Use Regularization to Prevent Overfitting
The YouTube video uses dropout, weighted decay and other regularization techniques.
It then refer to the paper "Understanding Deep Learning Requires Rethinking Generalization" by C. Zhang, ... . Below are some excerpts from the paper:
Despite their massive size, successful deep artificial neural networks can exhibit a remarkably small difference between training and test performance. Conventional wisdom attributes small generalization error either to properties of the model family, or to the regularization techniques used during training.
Through extensive systematic experiments, we show how these traditional approaches fail to explain why large neural networks generalize well in practice.
Neural Networks Cause a Double Dip in Bias Variance Tradeoff
The paper "Reconciling Modern Machine Learning and the Bias-Variance Trade-Off" by M. Belkin, .. provides the details on how neural networks increase complexity causing a double dip in the bias variance tradeoff. Below is a figure from the paper.
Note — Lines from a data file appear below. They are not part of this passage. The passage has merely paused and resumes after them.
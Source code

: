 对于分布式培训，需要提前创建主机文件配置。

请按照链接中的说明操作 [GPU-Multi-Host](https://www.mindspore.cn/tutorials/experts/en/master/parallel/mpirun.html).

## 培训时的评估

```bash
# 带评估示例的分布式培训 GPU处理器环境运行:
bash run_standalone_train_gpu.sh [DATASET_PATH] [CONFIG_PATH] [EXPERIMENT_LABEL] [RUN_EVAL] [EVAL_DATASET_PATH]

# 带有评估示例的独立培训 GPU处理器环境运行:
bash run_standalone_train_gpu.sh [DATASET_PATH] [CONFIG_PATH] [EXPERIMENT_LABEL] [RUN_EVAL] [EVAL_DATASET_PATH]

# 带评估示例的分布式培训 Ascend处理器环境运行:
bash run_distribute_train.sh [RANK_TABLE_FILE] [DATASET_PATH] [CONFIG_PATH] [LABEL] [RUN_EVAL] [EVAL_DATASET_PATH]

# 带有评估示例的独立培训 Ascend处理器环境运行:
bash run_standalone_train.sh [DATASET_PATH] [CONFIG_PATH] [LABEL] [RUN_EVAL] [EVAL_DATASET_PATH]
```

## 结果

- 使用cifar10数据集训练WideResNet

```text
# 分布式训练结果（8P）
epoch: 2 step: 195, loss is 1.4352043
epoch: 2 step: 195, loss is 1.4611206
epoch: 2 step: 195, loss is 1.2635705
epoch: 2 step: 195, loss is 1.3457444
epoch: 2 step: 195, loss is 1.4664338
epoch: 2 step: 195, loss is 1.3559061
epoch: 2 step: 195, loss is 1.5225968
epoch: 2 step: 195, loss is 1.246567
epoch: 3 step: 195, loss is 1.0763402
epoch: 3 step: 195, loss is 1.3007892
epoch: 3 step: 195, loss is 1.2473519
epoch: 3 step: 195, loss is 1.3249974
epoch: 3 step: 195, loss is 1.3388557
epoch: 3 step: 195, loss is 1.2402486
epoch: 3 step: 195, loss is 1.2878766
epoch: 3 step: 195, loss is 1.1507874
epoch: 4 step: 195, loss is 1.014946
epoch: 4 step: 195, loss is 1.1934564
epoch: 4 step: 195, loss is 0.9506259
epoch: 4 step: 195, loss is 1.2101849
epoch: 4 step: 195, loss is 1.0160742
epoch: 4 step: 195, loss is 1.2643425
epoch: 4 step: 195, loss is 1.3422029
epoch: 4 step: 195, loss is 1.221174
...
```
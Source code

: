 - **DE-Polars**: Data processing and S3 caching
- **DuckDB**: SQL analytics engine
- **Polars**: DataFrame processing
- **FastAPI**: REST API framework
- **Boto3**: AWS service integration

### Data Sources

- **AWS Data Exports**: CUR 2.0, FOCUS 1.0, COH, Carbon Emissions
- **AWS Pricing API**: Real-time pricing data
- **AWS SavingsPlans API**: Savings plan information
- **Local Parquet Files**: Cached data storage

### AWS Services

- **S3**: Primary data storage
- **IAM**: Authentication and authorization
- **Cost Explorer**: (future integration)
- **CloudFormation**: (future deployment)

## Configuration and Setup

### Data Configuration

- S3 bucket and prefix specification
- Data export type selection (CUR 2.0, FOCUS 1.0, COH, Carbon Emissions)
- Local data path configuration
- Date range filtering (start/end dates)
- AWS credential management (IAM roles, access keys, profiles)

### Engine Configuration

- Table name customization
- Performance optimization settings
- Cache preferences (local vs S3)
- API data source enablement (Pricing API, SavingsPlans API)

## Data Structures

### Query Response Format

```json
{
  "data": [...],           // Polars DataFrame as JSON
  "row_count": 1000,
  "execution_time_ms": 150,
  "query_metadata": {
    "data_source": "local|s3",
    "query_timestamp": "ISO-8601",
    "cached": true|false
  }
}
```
Notice that the paper states that "We provide evidence for the existence and ubiquity of double descent for a wide spectrum of models and datasets, and we posit a mechanism for its emergence". In other words, it is not a mathematical proof. So, in some cases the double dip phenomena may not exist.
The double dip phenomenon appears to contradict classical theory. It does not. It reveals that the classical U-shaped curve of test error is incomplete and that a more complex relationship exists; especially for neural networks.
To better understand the double dip, let's use an analogy. Imagine trying to connect a few dots on a page. With a stiff ruler (a simple model), you get a poor fit. With a flexible thread (a moderately complex model), you get a good, smooth fit. With a thread that is just the right length to pass through each dot with sharp angles (the interpolation threshold), the path between dots is wild and inaccurate. But if you have a much longer, very flexible thread (a highly over-parameterized model), it can pass through all the dots while laying in smooth, gentle curves between them, leading to a better overall path.
Below is a figure from the YouTube video that recreates the double dip using digit identification.
Code
To go to the code associated with the YouTube video, click here.
Summary
Classical data science talks about the bias-variance tradeoff. It also has regularization techniques to manage the bias-variance tradeoff. The bias-variance tradeoff isn't a problem to be reduced but a fundamental dilemma to be navigated.
However, stating that the double dip of neural networks overcomes the bias-variance tradeoff would be an overstatement. The double dip doesn't invalidate the tradeoff. Instead, it reveals that the classical U-shaped curve of test error is incomplete and a more complex relationship exists; especially for neural networks.
Please recall that there is no free lunch. Neural networks have their own disadvantages. They have massive computational costs as well as massive data requirements.